- Problem requirements
Your task is to filter the entries and copy every line containing the string "from".

- Source data

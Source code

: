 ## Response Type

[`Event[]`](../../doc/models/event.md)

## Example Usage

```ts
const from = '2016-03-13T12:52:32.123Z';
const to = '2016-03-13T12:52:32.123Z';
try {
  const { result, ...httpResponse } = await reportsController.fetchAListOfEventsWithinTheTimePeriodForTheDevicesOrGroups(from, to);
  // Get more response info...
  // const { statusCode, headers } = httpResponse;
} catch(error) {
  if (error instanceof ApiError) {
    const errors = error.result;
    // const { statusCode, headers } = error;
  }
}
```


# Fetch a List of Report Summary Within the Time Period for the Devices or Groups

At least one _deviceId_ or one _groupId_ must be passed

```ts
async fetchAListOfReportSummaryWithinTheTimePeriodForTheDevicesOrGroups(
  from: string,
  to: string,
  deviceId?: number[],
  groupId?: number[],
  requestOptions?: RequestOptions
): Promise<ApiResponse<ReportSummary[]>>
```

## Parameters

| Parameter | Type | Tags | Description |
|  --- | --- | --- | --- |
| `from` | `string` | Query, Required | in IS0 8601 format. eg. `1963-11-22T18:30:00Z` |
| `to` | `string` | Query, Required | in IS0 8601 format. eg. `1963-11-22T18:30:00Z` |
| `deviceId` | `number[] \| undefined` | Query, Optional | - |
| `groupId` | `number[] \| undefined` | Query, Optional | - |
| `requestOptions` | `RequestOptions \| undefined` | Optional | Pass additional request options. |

- Answer section
const from = '2016-03-13T12:52:32.123Z';
  const { result, ...httpResponse } = await reportsController.fetchAListOfEventsWithinTheTimePeriodForTheDevicesOrGroups(from, to);
  from: string,
| `from` | `string` | Query, Required | in IS0 8601 format. eg. `1963-11-22T18:30:00Z` |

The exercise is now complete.